Burnley Savings and Loans
- Industry: Financial services
- Founded: September 2011
- Founder: Dave Fishwick
- Headquarters: Burnley, England
- Area served: Lancashire
- Products: Business and personal Loans
- Owner: Dave Fishwick
- Number of employees: 10+
- Website: Official website

= Burnley Savings and Loans =

English independent lending company

Burnley Savings and Loans (BSAL) is an independent lending company based in Burnley, England. It was founded by Dave Fishwick, a local businessman, in 2011.

The scheme gained media attention after Fishwick's early efforts were captured in a series for Channel 4 in 2012, including his call for Parliament to reform the banking system. In 2017, BSAL applied to become a UK regulated bank, "The Bank of Dave", offering an expanded range of products to a wider audience. A film series starring Rory Kinnear and fictionalising its forming was released: Bank of Dave (2023) and Bank of Dave 2: The Loan Ranger (2025).

==History==
During the 2008 financial crisis, Dave Fishwick felt that the existing banking system needed change as he believed that traditional high street banks were not lending enough money to people or small businesses, and that they were held in a negative view by the wider population, particularly because of the 'bonus culture' that benefited the banks' employees.

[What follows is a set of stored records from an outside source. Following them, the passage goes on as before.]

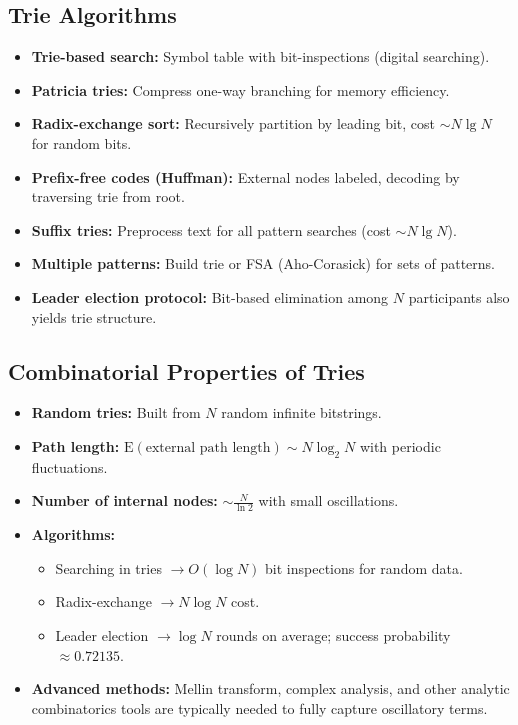 \documentclass[11pt,letterpaper]{article}
\begin{document}
\subsection{Trie Algorithms}
\begin{itemize}
  \item \textbf{Trie-based search:} Symbol table with bit-inspections (digital searching).
  \item \textbf{Patricia tries:} Compress one-way branching for memory efficiency.
  \item \textbf{Radix-exchange sort:} Recursively partition by leading bit, cost $\sim N\lg N$ for random bits.
  \item \textbf{Prefix-free codes (Huffman):} External nodes labeled, decoding by traversing trie from root.
  \item \textbf{Suffix tries:} Preprocess text for all pattern searches (cost $\sim N\lg N$).
  \item \textbf{Multiple patterns:} Build trie or FSA (Aho-Corasick) for sets of patterns.
  \item \textbf{Leader election protocol:} Bit-based elimination among $N$ participants also yields trie structure.
\end{itemize}

\subsection{Combinatorial Properties of Tries}
\begin{itemize}
  \item \textbf{Random tries:} Built from $N$ random infinite bitstrings.
  \item \textbf{Path length:} $\mathrm{E}(\text{external path length}) \sim N\log_2 N$ with periodic fluctuations.
  \item \textbf{Number of internal nodes:} $\sim \frac{N}{\ln 2}$ with small oscillations.
  \item \textbf{Algorithms:} 
    \begin{itemize}
      \item Searching in tries $\to O(\log N)$ bit inspections for random data.
      \item Radix-exchange $\to N\log N$ cost.
      \item Leader election $\to \log N$ rounds on average; success probability $\approx 0.72135$.
    \end{itemize}
  \item \textbf{Advanced methods:} Mellin transform, complex analysis, and other analytic combinatorics tools are typically needed to fully capture oscillatory terms.
\end{itemize}
\end{document}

In response to this, he assembled a small team and began lending through BSAL by personally underwriting all loans and assessing the risk of each loan by studying the business models and repayment plans of his customers. Since opening, the enterprise has lent to thousands of customers, mainly centred around Lancashire and the north of England.

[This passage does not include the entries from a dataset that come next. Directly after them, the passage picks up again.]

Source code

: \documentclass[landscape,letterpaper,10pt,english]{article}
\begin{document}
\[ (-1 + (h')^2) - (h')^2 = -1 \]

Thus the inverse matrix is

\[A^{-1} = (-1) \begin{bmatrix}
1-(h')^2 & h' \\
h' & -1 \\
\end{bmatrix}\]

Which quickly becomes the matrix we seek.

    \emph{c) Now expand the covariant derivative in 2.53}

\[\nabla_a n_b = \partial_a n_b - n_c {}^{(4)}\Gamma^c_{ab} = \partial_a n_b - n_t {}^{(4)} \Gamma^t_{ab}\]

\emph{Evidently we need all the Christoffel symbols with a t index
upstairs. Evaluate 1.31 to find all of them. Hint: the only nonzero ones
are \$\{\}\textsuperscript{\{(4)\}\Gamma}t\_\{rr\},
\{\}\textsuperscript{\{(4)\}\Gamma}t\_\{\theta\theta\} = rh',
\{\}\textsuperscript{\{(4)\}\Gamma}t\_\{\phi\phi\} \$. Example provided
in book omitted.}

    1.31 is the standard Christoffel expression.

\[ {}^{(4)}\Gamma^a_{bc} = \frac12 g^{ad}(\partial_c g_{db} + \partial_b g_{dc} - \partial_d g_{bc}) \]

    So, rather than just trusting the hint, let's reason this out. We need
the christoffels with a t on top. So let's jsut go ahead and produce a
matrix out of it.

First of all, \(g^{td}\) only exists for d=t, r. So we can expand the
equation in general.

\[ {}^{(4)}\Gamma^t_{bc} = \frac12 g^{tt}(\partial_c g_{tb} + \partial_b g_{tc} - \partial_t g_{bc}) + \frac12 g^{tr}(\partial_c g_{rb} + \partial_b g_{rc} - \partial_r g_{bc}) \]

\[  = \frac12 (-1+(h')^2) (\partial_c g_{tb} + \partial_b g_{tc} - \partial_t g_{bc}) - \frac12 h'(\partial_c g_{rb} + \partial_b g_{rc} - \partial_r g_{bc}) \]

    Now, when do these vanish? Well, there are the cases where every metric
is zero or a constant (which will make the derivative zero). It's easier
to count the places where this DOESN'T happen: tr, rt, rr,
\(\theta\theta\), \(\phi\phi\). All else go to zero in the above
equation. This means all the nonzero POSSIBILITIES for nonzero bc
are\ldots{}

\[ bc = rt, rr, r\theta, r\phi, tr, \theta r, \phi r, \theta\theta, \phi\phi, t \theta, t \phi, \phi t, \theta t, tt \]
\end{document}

After six months of trading, BSAL had returned a profit and passed it on to various charities, including local food banks and community centres. The company reported that by 2022 it had given loans totalling over £27 million to thousands of businesses and people.

==Media coverage==
BSAL has received media attention since it first opened in 2011. In July 2012, the Channel 4 series Bank of Dave was broadcast in the UK and was later aired around the world by various broadcasters. It followed the creation of the scheme as it opened its doors to the public. In February 2013, a follow-up Scottish BAFTA winning episode named Bank of Dave: Fighting the Fat Cats was shown. Fishwick's book, Bank of Dave: How I Took On the Banks, describing the venture, was also released that year.

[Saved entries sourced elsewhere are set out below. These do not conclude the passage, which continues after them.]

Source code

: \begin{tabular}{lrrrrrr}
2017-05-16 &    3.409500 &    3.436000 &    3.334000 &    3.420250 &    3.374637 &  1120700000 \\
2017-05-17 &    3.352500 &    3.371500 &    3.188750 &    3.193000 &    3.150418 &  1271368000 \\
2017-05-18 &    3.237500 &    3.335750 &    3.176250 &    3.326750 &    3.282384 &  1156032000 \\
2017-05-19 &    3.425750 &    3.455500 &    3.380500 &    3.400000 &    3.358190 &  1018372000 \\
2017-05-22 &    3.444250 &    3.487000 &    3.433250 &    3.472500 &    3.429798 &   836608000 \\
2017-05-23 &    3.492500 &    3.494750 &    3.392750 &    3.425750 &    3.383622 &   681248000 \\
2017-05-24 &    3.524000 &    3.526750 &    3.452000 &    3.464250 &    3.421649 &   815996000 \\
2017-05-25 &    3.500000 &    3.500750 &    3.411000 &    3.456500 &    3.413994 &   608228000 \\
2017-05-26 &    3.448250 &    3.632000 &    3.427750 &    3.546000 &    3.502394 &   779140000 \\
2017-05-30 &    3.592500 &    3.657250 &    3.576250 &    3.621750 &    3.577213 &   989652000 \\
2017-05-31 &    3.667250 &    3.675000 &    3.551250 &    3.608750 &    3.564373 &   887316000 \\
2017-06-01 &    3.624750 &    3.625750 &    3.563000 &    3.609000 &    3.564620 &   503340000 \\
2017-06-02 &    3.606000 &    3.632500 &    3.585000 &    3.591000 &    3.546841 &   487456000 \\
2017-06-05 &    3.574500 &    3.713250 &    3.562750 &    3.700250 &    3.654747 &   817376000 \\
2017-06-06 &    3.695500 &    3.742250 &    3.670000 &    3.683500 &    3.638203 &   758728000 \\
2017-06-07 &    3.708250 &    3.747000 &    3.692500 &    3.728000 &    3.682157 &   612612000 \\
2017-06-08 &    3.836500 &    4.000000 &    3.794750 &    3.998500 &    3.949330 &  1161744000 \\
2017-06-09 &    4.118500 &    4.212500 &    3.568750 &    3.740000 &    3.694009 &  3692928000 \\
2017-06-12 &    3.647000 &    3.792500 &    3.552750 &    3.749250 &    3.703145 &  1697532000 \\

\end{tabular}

A film, Bank of Dave, based on Fishwick's efforts in setting up BSAL, was released on Netflix in January 2023, with a sequel, Bank of Dave 2: The Loan Ranger, releasing in January 2025.

==Lobbying==
Since the first series of the Channel 4 series aired in 2012, Fishwick has continued to lobby Parliament to reform the UK's banking system, which has received support from former Shadow Business Secretary Chuka Umunna MP, who supported the idea of a bank looking to "serve and grow the local economy rather than just for profit and serving the shareholders". Steve Baker MP, former member of the Treasury Committee, has said, "It is towards this model that the world should move".